The essence of the problem addressed by logistic regression is the binary nature of the dependent variable. We want to estimate the probability of success/failure of the dependent variable (\(p(Y=1)\)), given the explanatory variables: \(p(Y=1|X_1,X_2,\cdots, X_n)\). The explanatory variables can be categorical or continuous - it doesn’t matter.

Logistic regression addresses the following issues:

- There is a need to bound at \(1\) since we are estimating a probability, but lines are not naturally bounded. So we transform probability into odds:

\(\Large \text{odds}=\frac{p(Y=1)}{1-p(Y=1)}\).

In addition, this also helps turning a sigmoid curve of the typical cummulative probability distribution (e.g. normal) into a linear relation.

- Now, when the probability goes down to zero, the odds also tend to zero; yet there is no floor restriction in a line.

This problem can be addressed by expressing the linear relation in log scale: \(log(\text{odds})\), which will tend to \(-\infty\) as the odds tend to zero.
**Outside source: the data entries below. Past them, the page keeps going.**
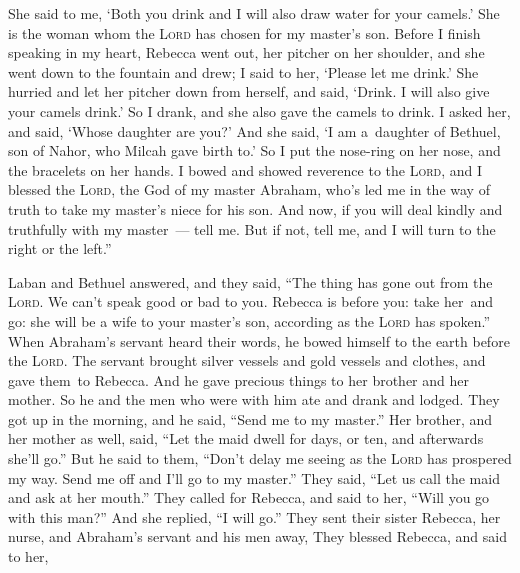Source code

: \begin{inparaenum}
   She said to me, `Both you drink and I will also draw water for your camels.' She is the woman whom the \textsc{Lord} has chosen for my master's son.%
   Before I finish speaking in my heart, Rebecca went out, her pitcher on her shoulder, and she went down to the fountain and drew; I said to her, `Please let me drink.'%
   She hurried and let her pitcher down from herself, and said, `Drink. I will also give your camels drink.' So I drank, and she also gave the camels to drink.%
   I asked her, and said, `Whose daughter are you?' And she said, `I am a\understood\ daughter of Bethuel, son of Nahor, who Milcah gave birth to.' So I put the nose-ring on her nose, and the bracelets on her hands.%
   I bowed and showed reverence to the \textsc{Lord}, and I blessed the \textsc{Lord}, the God of my master Abraham, who's led me in the way of truth to take my master's niece for his son.%
   And now, if you will deal kindly and truthfully with my master~--- tell me. But if not, tell me, and I will turn to the right or the left.''%
  
   Laban and Bethuel answered, and they said, ``The thing has gone out from the \textsc{Lord}. We can't speak good or bad to you.%
   Rebecca is before you: take her\understood\ and go: she will be a wife to your master's son, according as the \textsc{Lord} has spoken.''%
   When Abraham's servant heard their words, he bowed himself to the earth before the \textsc{Lord}.%
   The servant brought silver vessels and gold vessels and clothes, and gave them\understood\ to Rebecca. And he gave precious things to her brother and her mother.%
   So he and the men who were with him ate and drank and lodged. They got up in the morning, and he said, ``Send me to my master.''%
   Her brother, and her mother as well, said, ``Let the maid dwell for days, or ten, and afterwards she'll go.''%
   But he said to them, ``Don't delay me seeing as the \textsc{Lord} has prospered my way. Send me off and I'll go to my master.''%
   They said, ``Let us call the maid and ask at her mouth.''%
   They called for Rebecca, and said to her, ``Will you go with this man?'' And she replied, ``I will go.''%
   They sent their sister Rebecca, her nurse, and Abraham's servant and his men away,%
   They blessed Rebecca, and said to her,\smallskip%
  

\end{inparaenum}
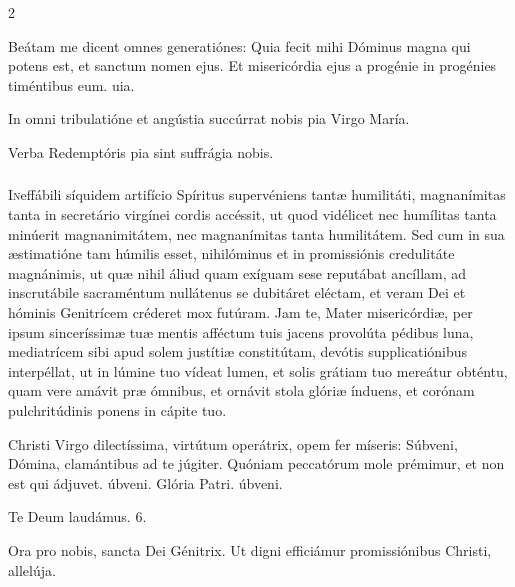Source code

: \documentclass[9pt,twoside]{extarticle}
\begin{document}
\begin{multicols}{2}
\begin{tightlist}{}
\item {} Beátam me dicent omnes generatiónes: \textred{*} Quia fecit mihi Dóminus magna qui potens est, et sanctum nomen ejus.
 Et misericórdia ejus a progénie in progénies timéntibus eum. uia.
\item {\small {} In omni tribulatióne et angústia succúrrat nobis pia Virgo María.
\item {}
\item {} Verba Redemptóris pia sint suffrágia nobis.}
\end{tightlist}

\subsubsection*{\center {}}
\lettrine{I}neffábili síquidem artifício Spíritus supervéniens tantæ humilitáti, magnanímitas tanta in secretário virgínei cordis accéssit, ut quod vidélicet nec humílitas tanta minúerit magnanimitátem, nec magnanímitas tanta humilitátem. Sed cum in sua æstimatióne tam húmilis esset, nihilóminus et in promissiónis credulitáte magnánimis, ut quæ nihil áliud quam exíguam sese reputábat ancíllam, ad inscrutábile sacraméntum nullátenus se dubitáret eléctam, et veram Dei et hóminis Genitrícem créderet mox futúram. Jam te, Mater misericórdiæ, per ipsum sinceríssimæ tuæ mentis afféctum tuis jacens provolúta pédibus luna, mediatrícem sibi apud solem justítiæ constitútam, devótis supplicatiónibus interpéllat, ut in lúmine tuo vídeat lumen, et solis grátiam tuo mereátur obténtu, quam vere amávit præ ómnibus, et ornávit stola glóriæ índuens, et corónam pulchritúdinis ponens in cápite tuo.

\begin{tightlist}{}
\item {} Christi Virgo dilectíssima, virtútum operátrix, opem fer míseris: \textred{*} Súbveni, Dómina, clamántibus ad te júgiter.  Quóniam peccatórum mole prémimur, et non est qui ádjuvet. úbveni. Glória Patri. úbveni.
\item Te Deum laudámus. 6.
\item {} Ora pro nobis, sancta Dei Génitrix.  Ut digni efficiámur promissiónibus Christi, allelúja.
\end{tightlist}


\end{multicols}
\end{document}
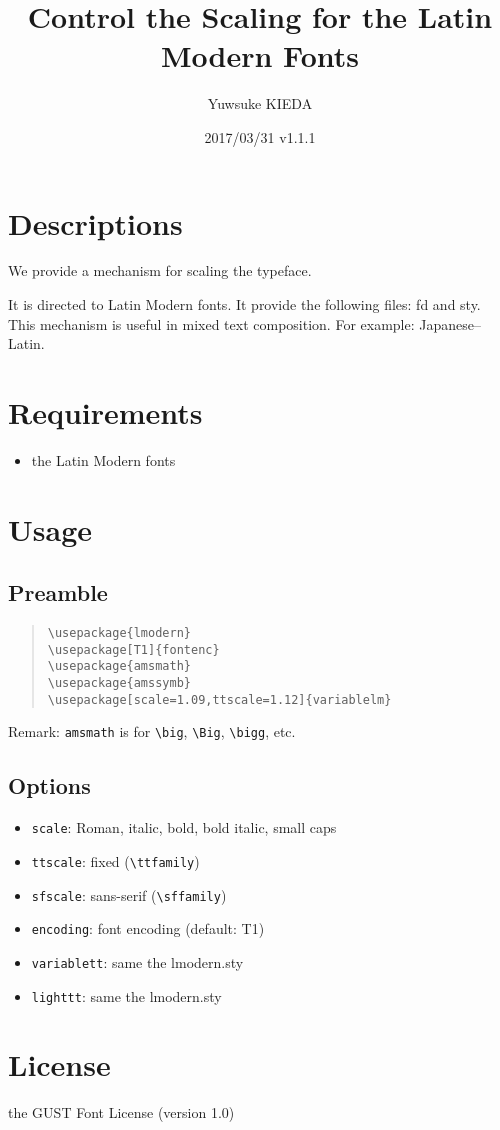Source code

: \documentclass{article}
\title{Control the Scaling for the Latin Modern Fonts}
\author{Yuwsuke KIEDA}
\date{2017/03/31 v1.1.1}
\begin{document}
\maketitle

\section{Descriptions}

We provide a mechanism for scaling the typeface.

It is directed to Latin Modern fonts.
It provide the following files: fd and sty.
This mechanism is useful in mixed text composition.
For example: Japanese--Latin.

\section{Requirements}

\begin{itemize}
 \item the Latin Modern fonts
\end{itemize}

\section{Usage}

\subsection{Preamble}

\begin{quote}
\begin{verbatim}
\usepackage{lmodern}
\usepackage[T1]{fontenc}
\usepackage{amsmath}
\usepackage{amssymb}
\usepackage[scale=1.09,ttscale=1.12]{variablelm}
\end{verbatim}
\end{quote}

Remark: \texttt{amsmath} is for \verb!\big!, \verb!\Big!, \verb!\bigg!, etc.

\subsection{Options}

\begin{itemize}
 \item [\textendash] \texttt{scale}: Roman, italic, bold, bold italic, small caps
 \item [\textendash] \texttt{ttscale}: fixed (\verb!\ttfamily!)
 \item [\textendash] \texttt{sfscale}: sans-serif (\verb!\sffamily!)
 \item [\textendash] \texttt{encoding}: font encoding (default: T1)
 \item [\textendash] \texttt{variablett}: same the lmodern.sty
 \item [\textendash] \texttt{lighttt}: same the lmodern.sty
\end{itemize}


\section{License}

the GUST Font License (version 1.0)
\end{document}
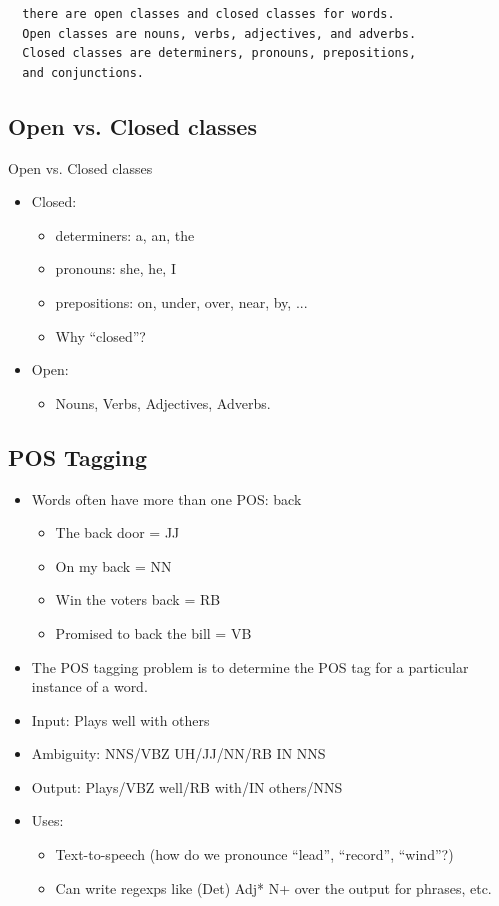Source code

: \documentclass[11pt]{article}
\theoremstyle{definition}
\begin{document}
\begin{verbatim}
  there are open classes and closed classes for words. 
  Open classes are nouns, verbs, adjectives, and adverbs.
  Closed classes are determiners, pronouns, prepositions, 
  and conjunctions.
\end{verbatim}

\subsection{Open vs. Closed classes}
Open vs. Closed classes

\begin{itemize}
  \item Closed:
  \begin{itemize}
    \item determiners: a, an, the
    \item pronouns: she, he, I
    \item prepositions: on, under, over, near, by, ...
    \item Why “closed”?
  \end{itemize}
  \item Open:
  \begin{itemize}
    \item Nouns, Verbs, Adjectives, Adverbs.
  \end{itemize}
\end{itemize}

\subsection{POS Tagging}
\begin{itemize}
  \item Words often have more than one POS: back
  \begin{itemize}
    \item The back door = JJ
    \item On my back = NN
    \item Win the voters back = RB
    \item Promised to back the bill = VB
  \end{itemize}
  \item The POS tagging problem is to determine the POS tag for a
  particular instance of a word.
\end{itemize}
\begin{itemize}
  \item Input: Plays well with others
  \item Ambiguity: NNS/VBZ UH/JJ/NN/RB IN NNS
  \item Output: Plays/VBZ well/RB with/IN others/NNS
  \item Uses:
  \begin{itemize}
    \item Text-to-speech (how do we pronounce “lead”, “record”, “wind”?)
    \item Can write regexps like (Det) Adj* N+ over the output for phrases, etc.
  \end{itemize}
\end{itemize}
\end{document}
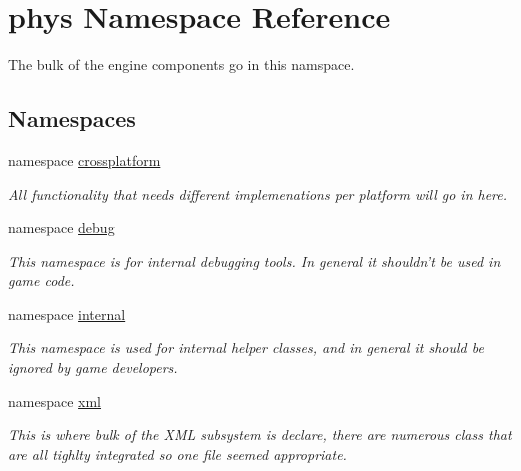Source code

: \hypertarget{namespacephys}{
\section{phys Namespace Reference}
\label{df/dec/namespacephys}
}


The bulk of the engine components go in this namspace.  


\subsection*{Namespaces}
\begin{DoxyCompactItemize}
\item 
namespace \hyperlink{namespacephys_1_1crossplatform}{crossplatform}


\begin{DoxyCompactList}\small\item\em All functionality that needs different implemenations per platform will go in here. \item\end{DoxyCompactList}

\item 
namespace \hyperlink{namespacephys_1_1debug}{debug}


\begin{DoxyCompactList}\small\item\em This namespace is for internal debugging tools. In general it shouldn't be used in game code. \item\end{DoxyCompactList}

\item 
namespace \hyperlink{namespacephys_1_1internal}{internal}


\begin{DoxyCompactList}\small\item\em This namespace is used for internal helper classes, and in general it should be ignored by game developers. \item\end{DoxyCompactList}

\item 
namespace \hyperlink{namespacephys_1_1xml}{xml}


\begin{DoxyCompactList}\small\item\em This is where bulk of the XML subsystem is declare, there are numerous class that are all tighlty integrated so one file seemed appropriate. \item\end{DoxyCompactList}

\end{DoxyCompactItemize}
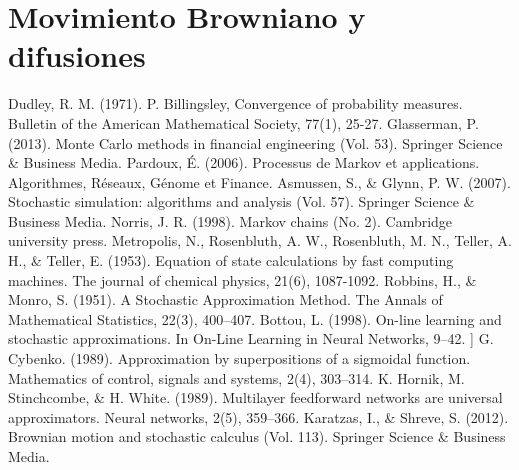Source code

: \documentclass[letterpaper,11pt]{article} %
\theoremstyle{defbreak}
\theoremstyle{propbreak}
\theoremstyle{remark}
\theoremstyle{break}
\begin{document}
\newpage
\section{Movimiento Browniano y difusiones}
\label{browniano}


\newpage
\begin{references}
 Dudley, R. M. (1971). P. Billingsley, Convergence of probability measures. Bulletin of the American Mathematical Society, 77(1), 25-27.
 Glasserman, P. (2013). Monte Carlo methods in financial engineering (Vol. 53). Springer Science \& Business Media.
 Pardoux, É. (2006). Processus de Markov et applications. Algorithmes, Réseaux, Génome et Finance.
 Asmussen, S., \& Glynn, P. W. (2007). Stochastic simulation: algorithms and analysis (Vol. 57). Springer Science \& Business Media.
 Norris, J. R. (1998). Markov chains (No. 2). Cambridge university press.
 Metropolis, N., Rosenbluth, A. W., Rosenbluth, M. N., Teller, A. H., \& Teller, E. (1953). Equation of state calculations by fast computing machines. The journal of chemical physics, 21(6), 1087-1092.
 Robbins, H., \& Monro, S. (1951). A Stochastic Approximation Method. The Annals of Mathematical Statistics, 22(3), 400–407.
 Bottou, L. (1998). On-line learning and stochastic approximations. In On-Line Learning in Neural Networks, 9–42.
 ] G. Cybenko. (1989). Approximation by superpositions of a sigmoidal function. Mathematics of control, signals and systems, 2(4), 303–314.
 K. Hornik, M. Stinchcombe, \& H. White. (1989). Multilayer feedforward networks are universal approximators. Neural networks, 2(5), 359–366.
 Karatzas, I., \& Shreve, S. (2012). Brownian motion and stochastic calculus (Vol. 113). Springer Science & Business Media.
\end{references}
\end{document}
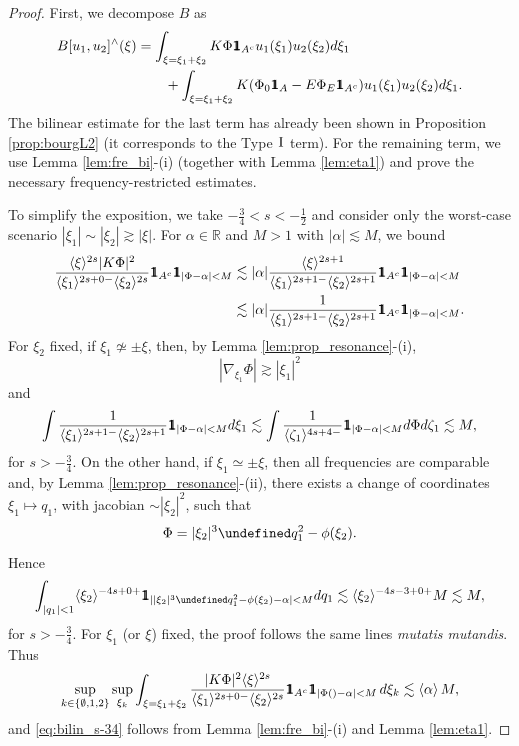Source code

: \documentclass[a4paper,
11pt,  reqno]{amsart}
\makeatletter
\newcommand{\mathbbm}[1]{\mathchoice%
    {\hbox{\sffamily 1\kern-.40em 1}}%
    {\hbox{\sffamily 1\kern-.40em 1}}%
    {\hbox{\scriptsize\sffamily 1\kern-.30em 1}}%
    {\hbox{\tiny\sffamily 1\kern-.25em 1}}}%
\newcommand{\jap}[1]{\langle #1 \rangle}
\newcommand{\I}{\hspace{0.2mm}\textup{I}\hspace{0.2mm}}
\newcommand{\5}{\textup{V}}
\newcommand{\ind}{\mathbbm 1}
\theoremstyle{remark}
\newcommand{\R}{\mathbb{R}}
\let\Re=\undefined\DeclareMathOperator*{\Re}{Re}
\def\<#1>{\csname MH@symb@#1\endcsname}
\numberwithin{equation}{section}
\numberwithin{theorem}{section}
\makeatother
\begin{document}
\begin{proof}
First, we decompose $B$ as
\begin{align*}
B[u_1,u_2]^\wedge(\xi)&=\int_{\xi=\xi_1+\xi_2} K\Phi\mathbbm{1}_{A^c}u_1(\xi_1)u_2(\xi_2)d\xi_1 \\&\qquad+ \int_{\xi=\xi_1+\xi_2} K(\Phi_0\mathbbm{1}_A -E\Phi_E\mathbbm{1}_{A^c})u_1(\xi_1)u_2(\xi_2)d\xi_1.
\end{align*}
The bilinear estimate for the last term has already been shown in Proposition \ref{prop:bourgL2} (it corresponds to the Type $\I$ term). For the remaining term, we use Lemma \ref{lem:fre_bi}-(i) (together with Lemma \ref{lem:eta1}) and prove the necessary frequency-restricted estimates.

To simplify the exposition, we take $-\frac34<s<-\frac12$ and consider only the worst-case scenario $|\xi_1|\sim |\xi_2|\gtrsim |\xi|$. For $\alpha\in\R$ and $M>1$ with $|\alpha|\lesssim M$, we bound
\begin{align}
\frac{\jap{\xi}^{2s}|K\Phi|^2}{\jap{\xi_1}^{2s+0-}\jap{\xi_2}^{2s}}\mathbbm{1}_{A^c}\ind_{|\Phi-\alpha|<M}&\lesssim |\alpha|\frac{\jap{\xi}^{2s+1}}{\jap{\xi_1}^{2s+1-}\jap{\xi_2}^{2s+1}}\mathbbm{1}_{A^c}\ind_{|\Phi-\alpha|<M}\\&\lesssim |\alpha|\frac{1}{\jap{\xi_1}^{2s+1-}\jap{\xi_2}^{2s+1}}\mathbbm{1}_{A^c}\ind_{|\Phi-\alpha|<M}.
\end{align}
For $\xi_2$ fixed, if $\xi_1\not\simeq \pm\xi$, then, by Lemma \ref{lem:prop_resonance}-(i),
$$
|\nabla_{\xi_1}\Phi|\gtrsim |\xi_1|^2
$$
and
\begin{align}
\int \frac{1}{\jap{\xi_1}^{2s+1-}\jap{\xi_2}^{2s+1}}\ind_{|\Phi-\alpha|<M}d\xi_1 \lesssim \int \frac{1}{\jap{\zeta_1}^{4s+4-}}\ind_{|\Phi-\alpha|<M}d\Phi d\zeta_1 \lesssim M,
\end{align}
for $s>-\frac34$. On the other hand, if $\xi_1\simeq \pm \xi$, then all frequencies are comparable and, by Lemma \ref{lem:prop_resonance}-(ii), there exists a change of coordinates $\xi_1\mapsto q_1$, with jacobian $\sim |\xi_2|^2$, such that
$$
\Phi=|\xi_2|^3\Re q_1^2-\phi(\xi_2).
$$
Hence
\begin{align*}
\int_{|q_1|<1} \jap{\xi_2}^{-4s+0+}\ind_{||\xi_2|^3\Re q_1^2-\phi(\xi_2)-\alpha|<M}dq_1 \lesssim \jap{\xi_2}^{-4s-3+0+}M\lesssim M,
\end{align*}
for $s>-\frac34$.
\smallskip
For $\xi_1$ (or $\xi$) fixed, the proof follows the same lines \textit{mutatis mutandis}. Thus
\begin{equation}\label{eq:final_appendix}
\sup_{k\in\{\emptyset, 1, 2\}}\sup_{\xi_k}\int_{\xi=\xi_1+\xi_2}
        \frac{|K\Phi|^2\jap{\xi}^{2s}}{\jap{\xi_{1}}^{2s+0-}\jap{\xi_{2}}^{2s}}\ind_{A^c}\mathbbm{1}_{|\Phi(\<1>)-\alpha|<M}\, d\xi_{k} \lesssim \jap{\alpha}\,M,
    \end{equation}
and \eqref{eq:bilin_s-34} follows from Lemma \ref{lem:fre_bi}-(i) and Lemma \ref{lem:eta1}.
\end{proof}





\end{document}
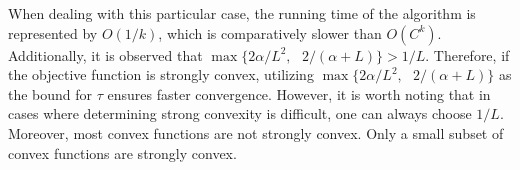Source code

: When dealing with this particular case, the running time of the algorithm is represented by $O(1/k)$, which is comparatively slower than $O(C^{k})$. Additionally, it is observed that $\max\{2\alpha / L^{2},\text{ } 2/(\alpha+L)\} > 1/L.$ Therefore, if the objective function is strongly convex, utilizing $\max\{2\alpha / L^{2},\text{ } 2/(\alpha+L)\}$ as the bound for $\tau$ ensures faster convergence. However, it is worth noting that in cases where determining strong convexity is difficult, one can always choose $1/L$. Moreover, most convex functions are not strongly convex. Only a small subset of convex functions are strongly convex.
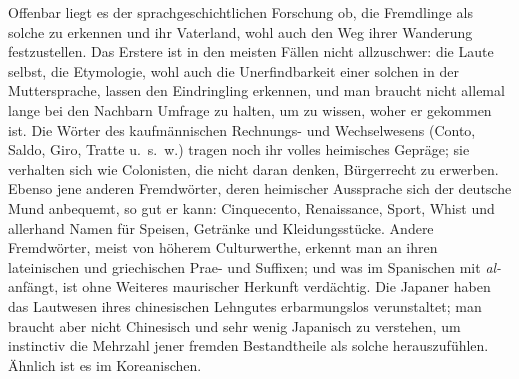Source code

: {Offenbar liegt es der sprachgeschichtlichen Forschung ob, die Fremdlinge als solche zu erkennen und ihr Vaterland, wohl auch den Weg ihrer Wanderung festzustellen. Das Erstere ist in den meisten Fällen nicht allzuschwer: die Laute selbst, die Etymologie, wohl auch die Unerfindbarkeit einer solchen in der Muttersprache, lassen den Eindringling erkennen, und man braucht nicht allemal lange bei den Nachbarn Umfrage zu halten, um zu wissen, woher er gekommen ist. Die Wörter des kaufmännischen Rechnungs- und Wechselwesens (Conto, Saldo, Giro, Tratte u.~s.~w.) tragen noch ihr volles heimisches Gepräge; sie verhalten sich wie Colonisten, die nicht daran denken, Bürgerrecht zu er\-\label{sp.266}werben. Ebenso jene anderen Fremdwörter, deren heimischer Aussprache sich der deutsche Mund anbequemt, so gut er kann: Cinquecento, Renaissance, Sport, Whist und allerhand Namen für Speisen, Getränke und Kleidungsstücke. Andere Fremdwörter, meist von höherem Culturwerthe, erkennt man an ihren lateinischen und griechischen Prae- und Suffixen; und was im Spanischen mit \textit{al-} anfängt, ist ohne Weiteres maurischer Herkunft verdächtig. Die Japaner haben das Lautwesen ihres chinesischen Lehngutes erbarmungslos verunstaltet; man braucht aber nicht Chinesisch und sehr wenig Japanisch zu verstehen, um instinctiv die Mehrzahl jener fremden Bestandtheile als solche herauszufühlen. Ähnlich ist es im Koreanischen.

}
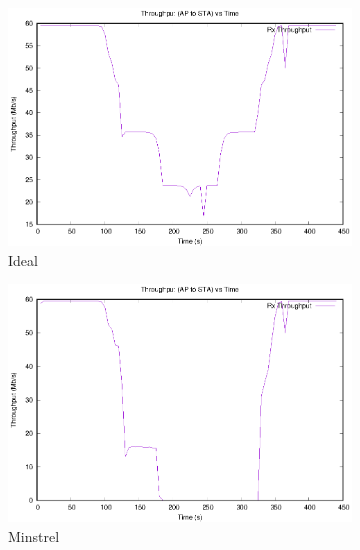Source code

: \documentclass[12]{article}
\begin{document}
\begin{figure}[!htb]
\begin{subfigure}{.5\textwidth}
  \centering
  \includegraphics[width=\linewidth]{"20Mhz_Long_1SS_0AU/Ideal/DistanceThroughput"}
  \caption{Ideal}
  \label{fig:20_id_tt}
\end{subfigure}%
\begin{subfigure}{.5\textwidth}
  \includegraphics[width=\linewidth]{"20Mhz_Long_1SS_0AU/MinstrelHt/DistanceThroughput"}
  \caption{Minstrel}
  \label{fig:20_mi_tt}
\end{subfigure}%
\\
\hspace*{-1.5cm}
\begin{subfigure}{.4\textwidth}
  \centering

\end{subfigure}
\end{figure}
\end{document}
This is the **logit** or log-odds function.

The logistic regression model is therefore:

\(\Large \color{red}{\text{log}} \left[\color{blue}{\text{odds(p(Y=1))}}\right]=\color{red}{\text{log}}\left(\frac{\hat p\,(Y=1)}{1-\hat p\,(Y=1)}\right) = X\beta = \beta_o + \beta_1 x_1 + \beta_2 x_2 +\cdots+ \beta_p x_p\)

Consequently,

\(\Large \color{blue}{\text{odds(Y=1)}} = \frac{p\,(Y=1)}{1\,-\,p\,(Y=1)} = e^{\,\beta_0 + \beta_1 x_1 + \cdots + \beta_p x_p} = e^{\,\beta_o}\,e^{\,\beta_1x_1}\,e^{\,\beta_2x_2}\,\cdots\,e^{\,\beta_px_p}\)

Therefore a unit increase in \(x_1\) increases the odds \(e^{\,\beta_1}\) times. The factors \(e^{\,\beta_i}\) are the **ODDS RATIO**s. On the other hand, \(\beta_i\) (the coefficients) are the **LOG ODDS-RATIO**:

For CATEGORICAL VARIABLES, are the **ODDS RATIO** denote how much the presence or absence of a factor variable increases the odds of a positive dependent variable.

For CONTINOUS VARIABLES the odds ratio tell us how much the odds increase multiplicatively with a one-unit change in the independent variable. To calculate the difference in odds you raise the OR to the power of the difference between the observations.

To get the exponentiated coefficients and their confidence intervals in R, we use cbind to bind the coefficients and confidence intervals column-wise:

`exp(cbind(OR = coef(mylogit), confint(mylogit)))`

See here.

\(\large p(Y = 1) = (1-p(Y=1))\times\,e^{\,\beta_0 + \beta_1 x_1 + \cdots + \beta_p x_p}\)

\(\large p(Y = 1)\,\times (1 \,+\,e^{\,\beta_0 + \beta_1 x_1 + \cdots + \beta_p x_p}) = e^{\,\beta_0 + \beta_1 x_1 + \cdots + \beta_p x_p}\)

\(\Large \color{green}{\text{p(Y = 1)}} = \frac{\color{blue}{\text{odds(Y=1)}}}{1\,+\,\color{blue}{\text{odds(Y=1)}}}=\frac{e^{\,\beta_0 + \beta_1 x_1 + \cdots + \beta_p x_p}}{1 \,+\,e^{\,\beta_0 + \beta_1 x_1 + \cdots + \beta_p x_p}}=\frac{1}{1 \,+\,e^{-(\,\beta_0 + \beta_1 x_1 + \cdots + \beta_p x_p)}}\)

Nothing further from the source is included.